*Required action*: Among the lines below, a stretch begins at the one with "- Young 영역은" and ends at the one with "반드시 실행하지는 않음 |". Repeat that stretch exactly, ends included.

*Data for this task*:
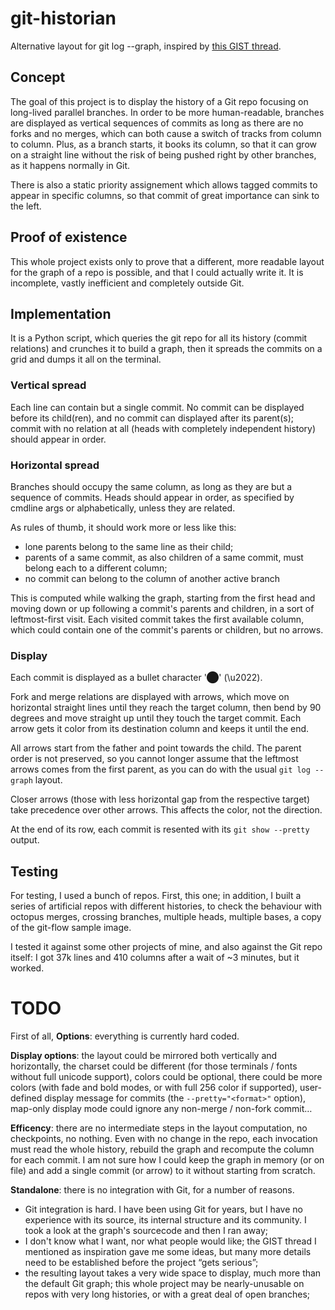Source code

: git-historian
=============

Alternative layout for git log --graph, inspired by
[this GIST thread](https://gist.github.com/datagrok/4221767).

Concept
-------

The goal of this project is to display the history of a Git repo focusing on
long-lived parallel branches. In order to be more human-readable, branches are
displayed as vertical sequences of commits as long as there are no forks and no
merges, which can both cause a switch of tracks from column to column. Plus, as
a branch starts, it books its column, so that it can grow on a straight line
without the risk of being pushed right by other branches, as it happens normally
in Git.

There is also a static priority assignement which allows tagged commits to
appear in specific columns, so that commit of great importance can sink to the
left.

Proof of existence
------------------

This whole project exists only to prove that a different, more readable layout
for the graph of a repo is possible, and that I could actually write it. It is
incomplete, vastly inefficient and completely outside Git.

Implementation
--------------

It is a Python script, which queries the git repo for all its history (commit
relations) and crunches it to build a graph, then it spreads the commits on a
grid and dumps it all on the terminal.

### Vertical spread

Each line can contain but a single commit. No commit can be displayed before its
child(ren), and no commit can displayed after its parent(s); commit with no
relation at all (heads with completely independent history) should appear in
order.

### Horizontal spread

Branches should occupy the same column, as long as they are but a sequence of
commits. Heads should appear in order, as specified by cmdline args or
alphabetically, unless they are related.

As rules of thumb, it should work more or less like this:

 - lone parents belong to the same line as their child;
 - parents of a same commit, as also children of a same commit, must belong each
   to a different column;
 - no commit can belong to the column of another active branch

This is computed while walking the graph, starting from the first head and
moving down or up following a commit's parents and children, in a sort of
leftmost-first visit. Each visited commit takes the first available column,
which could contain one of the commit's parents or children, but no arrows.

### Display

Each commit is displayed as a bullet character '⬤' (\u2022).

Fork and merge relations are displayed with arrows, which move on horizontal
straight lines until they reach the target column, then bend by 90 degrees and
move straight up until they touch the target commit. Each arrow gets it color
from its destination column and keeps it until the end.

All arrows start from the father and point towards the child. The parent order
is not preserved, so you cannot longer assume that the leftmost arrows comes
from the first parent, as you can do with the usual `git log --graph` layout.

Closer arrows (those with less horizontal gap from the respective target) take
precedence over other arrows. This affects the color, not the direction.

At the end of its row, each commit is resented with its `git show --pretty`
output.

Testing
-------

For testing, I used a bunch of repos. First, this one; in addition, I built a
series of artificial repos with different histories, to check the behaviour with
octopus merges, crossing branches, multiple heads, multiple bases, a copy of the
git-flow sample image.

I tested it against some other projects of mine, and also against the Git repo
itself: I got 37k lines and 410 columns after a wait of ~3 minutes, but it
worked.

TODO
====

First of all, **Options**: everything is currently hard coded.

**Display options**: the layout could be mirrored both vertically and horizontally,
the charset could be different (for those terminals / fonts without full unicode
support), colors could be optional, there could be more colors (with fade and
bold modes, or with full 256 color if supported), user-defined display message
for commits (the `--pretty="<format>"` option), map-only display mode could
ignore any non-merge / non-fork commit…

**Efficency**: there are no intermediate steps in the layout computation, no
checkpoints, no nothing. Even with no change in the repo, each invocation must
read the whole history, rebuild the graph and recompute the column for each
commit. I am not sure how I could keep the graph in memory (or on file) and add
a single commit (or arrow) to it without starting from scratch.

**Standalone**: there is no integration with Git, for a number of reasons.

 - Git integration is hard. I have been using Git for years, but I have no
   experience with its source, its internal structure and its community. I took
   a look at the graph's sourcecode and then I ran away;
 - I don't know what I want, nor what people would like; the GIST thread I
   mentioned as inspiration gave me some ideas, but many more details need to be
   established before the project “gets serious”;
 - the resulting layout takes a very wide space to display, much more than the
   default Git graph; this whole project may be nearly-unusable on repos with
   very long histories, or with a great deal of open branches;
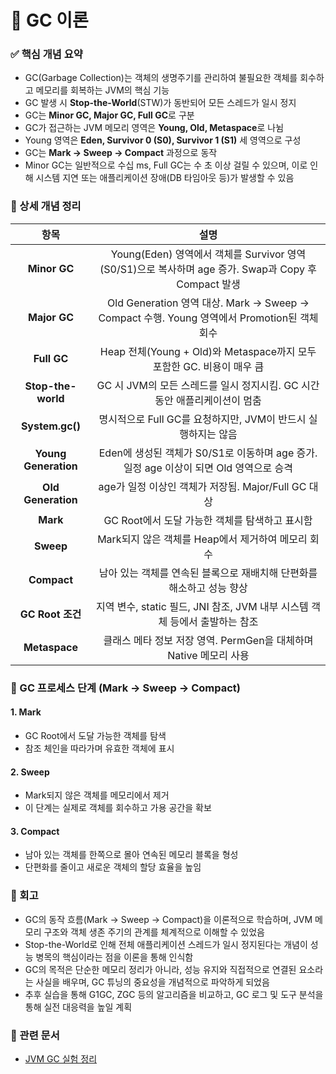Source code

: #  🧠 GC 이론

### ✅ 핵심 개념 요약

- GC(Garbage Collection)는 객체의 생명주기를 관리하여 불필요한 객체를 회수하고 메모리를 회복하는 JVM의 핵심 기능
- GC 발생 시 **Stop-the-World**(STW)가 동반되어 모든 스레드가 일시 정지
- GC는 **Minor GC, Major GC, Full GC**로 구분
- GC가 접근하는 JVM 메모리 영역은 **Young, Old, Metaspace**로 나뉨
- Young 영역은 **Eden, Survivor 0 (S0), Survivor 1 (S1)** 세 영역으로 구성
- GC는 **Mark → Sweep → Compact** 과정으로 동작
- Minor GC는 일반적으로 수십 ms, Full GC는 수 초 이상 걸릴 수 있으며, 이로 인해 시스템 지연 또는 애플리케이션 장애(DB 타임아웃 등)가 발생할 수 있음


### 🔎 상세 개념 정리
| **항목** | **설명** |
|:-:|:-:|
| **Minor GC** | Young(Eden) 영역에서 객체를 Survivor 영역(S0/S1)으로 복사하며 age 증가. Swap과 Copy 후 Compact 발생 |
| **Major GC** | Old Generation 영역 대상. Mark → Sweep → Compact 수행. Young 영역에서 Promotion된 객체 회수 |
| **Full GC** | Heap 전체(Young + Old)와 Metaspace까지 모두 포함한 GC. 비용이 매우 큼 |
| **Stop-the-world** | GC 시 JVM의 모든 스레드를 일시 정지시킴. GC 시간 동안 애플리케이션이 멈춤 |
| **System.gc()** | 명시적으로 Full GC를 요청하지만, JVM이 반드시 실행하지는 않음 |
| **Young Generation** | Eden에 생성된 객체가 S0/S1로 이동하며 age 증가. 일정 age 이상이 되면 Old 영역으로 승격 |
| **Old Generation** | age가 일정 이상인 객체가 저장됨. Major/Full GC 대상 |
| **Mark** | GC Root에서 도달 가능한 객체를 탐색하고 표시함 |
| **Sweep** | Mark되지 않은 객체를 Heap에서 제거하여 메모리 회수 |
| **Compact** | 남아 있는 객체를 연속된 블록으로 재배치해 단편화를 해소하고 성능 향상 |
| **GC Root 조건** | 지역 변수, static 필드, JNI 참조, JVM 내부 시스템 객체 등에서 출발하는 참조 |
| **Metaspace** | 클래스 메타 정보 저장 영역. PermGen을 대체하며 Native 메모리 사용 |


### 🔁 GC 프로세스 단계 (Mark → Sweep → Compact)

#### 1. Mark
- GC Root에서 도달 가능한 객체를 탐색
- 참조 체인을 따라가며 유효한 객체에 표시

#### 2. Sweep
- Mark되지 않은 객체를 메모리에서 제거
- 이 단계는 실제로 객체를 회수하고 가용 공간을 확보

#### 3. Compact
- 남아 있는 객체를 한쪽으로 몰아 연속된 메모리 블록을 형성
- 단편화를 줄이고 새로운 객체의 할당 효율을 높임

### 🔁 회고

- GC의 동작 흐름(Mark → Sweep → Compact)을 이론적으로 학습하며, JVM 메모리 구조와 객체 생존 주기의 관계를 체계적으로 이해할 수 있었음  
- Stop-the-World로 인해 전체 애플리케이션 스레드가 일시 정지된다는 개념이 성능 병목의 핵심이라는 점을 이론을 통해 인식함  
- GC의 목적은 단순한 메모리 정리가 아니라, 성능 유지와 직접적으로 연결된 요소라는 사실을 배우며, GC 튜닝의 중요성을 개념적으로 파악하게 되었음  
- 추후 실습을 통해 G1GC, ZGC 등의 알고리즘을 비교하고, GC 로그 및 도구 분석을 통해 실전 대응력을 높일 계획

### 📎 관련 문서
- [JVM GC 실험 정리](../../experiment/gc/jvm-gc-experiment.md)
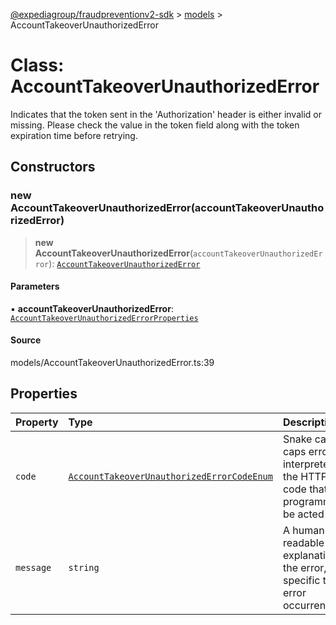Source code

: [@expediagroup/fraudpreventionv2-sdk](../../index.md) > [models](../index.md) > AccountTakeoverUnauthorizedError

# Class: AccountTakeoverUnauthorizedError

Indicates that the token sent in the \'Authorization\' header is either invalid or missing. Please check the value in the token field along with the token expiration time before retrying.

## Constructors

### new AccountTakeoverUnauthorizedError(accountTakeoverUnauthorizedError)

> **new AccountTakeoverUnauthorizedError**(`accountTakeoverUnauthorizedError`): [`AccountTakeoverUnauthorizedError`](AccountTakeoverUnauthorizedError.md)

#### Parameters

▪ **accountTakeoverUnauthorizedError**: [`AccountTakeoverUnauthorizedErrorProperties`](../interfaces/AccountTakeoverUnauthorizedErrorProperties.md)

#### Source

models/AccountTakeoverUnauthorizedError.ts:39

## Properties

| Property | Type | Description | Source |
| :------ | :------ | :------ | :------ |
| `code` | [`AccountTakeoverUnauthorizedErrorCodeEnum`](../type-aliases/AccountTakeoverUnauthorizedErrorCodeEnum.md) | Snake cased all caps error code interpreted from the HTTP status code that can programmatically be acted upon. | models/AccountTakeoverUnauthorizedError.ts:32 |
| `message` | `string` | A human-readable explanation of the error, specific to this error occurrence. | models/AccountTakeoverUnauthorizedError.ts:37 |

*Answer for this exercise*:
- Young 영역은 **Eden, Survivor 0 (S0), Survivor 1 (S1)** 세 영역으로 구성
- GC는 **Mark → Sweep → Compact** 과정으로 동작
- Minor GC는 일반적으로 수십 ms, Full GC는 수 초 이상 걸릴 수 있으며, 이로 인해 시스템 지연 또는 애플리케이션 장애(DB 타임아웃 등)가 발생할 수 있음


### 🔎 상세 개념 정리
| **항목** | **설명** |
|:-:|:-:|
| **Minor GC** | Young(Eden) 영역에서 객체를 Survivor 영역(S0/S1)으로 복사하며 age 증가. Swap과 Copy 후 Compact 발생 |
| **Major GC** | Old Generation 영역 대상. Mark → Sweep → Compact 수행. Young 영역에서 Promotion된 객체 회수 |
| **Full GC** | Heap 전체(Young + Old)와 Metaspace까지 모두 포함한 GC. 비용이 매우 큼 |
| **Stop-the-world** | GC 시 JVM의 모든 스레드를 일시 정지시킴. GC 시간 동안 애플리케이션이 멈춤 |
| **System.gc()** | 명시적으로 Full GC를 요청하지만, JVM이 반드시 실행하지는 않음 |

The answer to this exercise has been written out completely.